Listen.

They will not hurt or destroy

on all my holy mountain;

for the earth will be full of the knowledge of the Lord

as the waters cover the sea.

-Isaiah 11:9

A remarkable thing happened last Sunday. I was sitting and listening to the reader speak the words of the prophet Isaiah. She was reading chapter 11, and when she got to verse 9, a strange and wondrous thing happened. As her treble voice read the words “They will not hurt or destroy on all my holy mountain; for the earth will be full of the knowledge of the Lord as the waters cover the sea,” I heard a second, deeper voice speaking, as if two voices were in perfect unison. One part of my brain said, “Huh, the sound system is acting up,” just as another part of my brain firmly said, “This is God’s voice. Listen up.” Was it a bug in the sound system or was it really the voice of God?

As my internal debate started to fire up, I heard myself repeat what a friend pointed out to me a few weeks ago when I was unsure what I thought about something: “A thing can be two things.” God can speak through a funky microphone moment. I don’t really know how that doubled voice happened, and I’m okay with it. I’m trusting the voice that said, “It’s God. Listen up.”

Of course, once I settled on that truth, I was left with a new conundrum: what should I do? No, no, not the lofty question, not what should I do about this message. I as asking a far more mundane question: should I tell anyone? Would they think I was nuts? What if I was wrong about this whole encounter?

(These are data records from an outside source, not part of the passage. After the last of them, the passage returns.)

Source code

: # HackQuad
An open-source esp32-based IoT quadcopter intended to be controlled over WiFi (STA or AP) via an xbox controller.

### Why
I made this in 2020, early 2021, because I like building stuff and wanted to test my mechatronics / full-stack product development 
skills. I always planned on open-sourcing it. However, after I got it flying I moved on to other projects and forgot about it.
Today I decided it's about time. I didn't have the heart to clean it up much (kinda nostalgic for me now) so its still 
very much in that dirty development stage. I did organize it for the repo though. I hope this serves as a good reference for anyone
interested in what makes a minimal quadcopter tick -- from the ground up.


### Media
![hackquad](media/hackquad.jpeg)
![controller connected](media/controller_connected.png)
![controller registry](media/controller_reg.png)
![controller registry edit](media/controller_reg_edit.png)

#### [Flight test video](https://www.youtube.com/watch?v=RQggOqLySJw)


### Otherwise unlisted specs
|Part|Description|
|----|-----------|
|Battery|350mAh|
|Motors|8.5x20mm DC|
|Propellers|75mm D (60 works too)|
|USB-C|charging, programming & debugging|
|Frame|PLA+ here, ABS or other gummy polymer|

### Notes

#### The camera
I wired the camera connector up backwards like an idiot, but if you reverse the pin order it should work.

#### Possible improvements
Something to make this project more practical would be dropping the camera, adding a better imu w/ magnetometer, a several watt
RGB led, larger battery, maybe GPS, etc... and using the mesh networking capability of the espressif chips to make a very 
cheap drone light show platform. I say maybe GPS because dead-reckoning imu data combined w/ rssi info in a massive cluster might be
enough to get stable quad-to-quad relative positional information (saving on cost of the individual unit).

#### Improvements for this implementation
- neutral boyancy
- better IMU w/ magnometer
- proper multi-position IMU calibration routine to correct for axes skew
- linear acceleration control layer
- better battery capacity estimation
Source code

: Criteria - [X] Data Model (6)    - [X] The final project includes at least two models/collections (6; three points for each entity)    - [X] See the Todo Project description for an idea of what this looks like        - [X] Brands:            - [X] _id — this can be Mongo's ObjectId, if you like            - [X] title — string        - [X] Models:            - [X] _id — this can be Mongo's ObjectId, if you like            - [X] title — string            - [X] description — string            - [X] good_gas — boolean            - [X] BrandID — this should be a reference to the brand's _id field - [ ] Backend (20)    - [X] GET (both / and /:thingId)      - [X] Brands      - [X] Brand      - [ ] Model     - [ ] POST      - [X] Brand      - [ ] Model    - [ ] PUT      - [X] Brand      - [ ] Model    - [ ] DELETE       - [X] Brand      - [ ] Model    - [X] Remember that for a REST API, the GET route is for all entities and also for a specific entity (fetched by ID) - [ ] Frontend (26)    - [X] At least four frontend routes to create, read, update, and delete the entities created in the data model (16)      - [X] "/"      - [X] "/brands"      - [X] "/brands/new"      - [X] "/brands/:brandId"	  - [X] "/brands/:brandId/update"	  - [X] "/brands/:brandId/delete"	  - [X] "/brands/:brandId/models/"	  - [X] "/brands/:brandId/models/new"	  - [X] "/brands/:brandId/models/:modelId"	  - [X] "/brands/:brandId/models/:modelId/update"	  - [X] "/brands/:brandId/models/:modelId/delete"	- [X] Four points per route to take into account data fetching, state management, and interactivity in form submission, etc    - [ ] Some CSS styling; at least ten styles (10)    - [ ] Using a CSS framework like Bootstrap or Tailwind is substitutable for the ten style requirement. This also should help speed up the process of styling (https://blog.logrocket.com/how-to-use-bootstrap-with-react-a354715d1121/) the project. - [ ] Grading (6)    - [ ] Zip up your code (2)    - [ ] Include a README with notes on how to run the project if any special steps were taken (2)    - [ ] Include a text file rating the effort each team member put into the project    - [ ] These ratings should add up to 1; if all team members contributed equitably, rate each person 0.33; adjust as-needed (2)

What if they didn’t think I was nuts and, worse yet, started to expect me to hear God’s voice like that all the time?

I began to feel a great deal of sympathy for Joseph, actually. Twice in the gospel of Matthew, Joseph receives a message from God in a dream, and you know what he says about it? Nothing. Joseph says absolutely nothing to anyone about these divine messages. In fact, Joseph never speaks at all in the entire Bible. I mean, we’ve gotta assume he told somebody sometime so they’d know to put those stories into Matthew, but it seems like he wasn’t eager to say anything right away. He listened to the messages, and did what God commanded, but he wasn’t telling anybody why.

I wonder how long it took Joseph to work up the courage to tell someone about his dreams. Did he tell Mary first? Or did he whisper to a toddler Jesus the story of the angel messengers? Did he question whether the dreams were really from God or if it was just yesterday’s burrito talking back to him? Was Joseph excited when the angels appeared in his dreams, or was he terrified? Maybe it was a little bit of both. He was human, after all.

The people in the Bible are people just like us. They ask questions like ours. They get scared. They get angry. They act impulsively. Sometimes, they just need a nap and a snack. They also love God. They care for one another. They do their very best to listen to God, just like we try to do. Some of them needed time to figure things out before they told anyone about their encounter with God. Others went straight into the streets to tell anyone who would listen. Both responses are faithful ones.

God, help me listen for your voice. When I hear it, help me follow you. Keep me faithful, like Joseph and Mary, like the shepherds and magi, like all your dear children. Amen.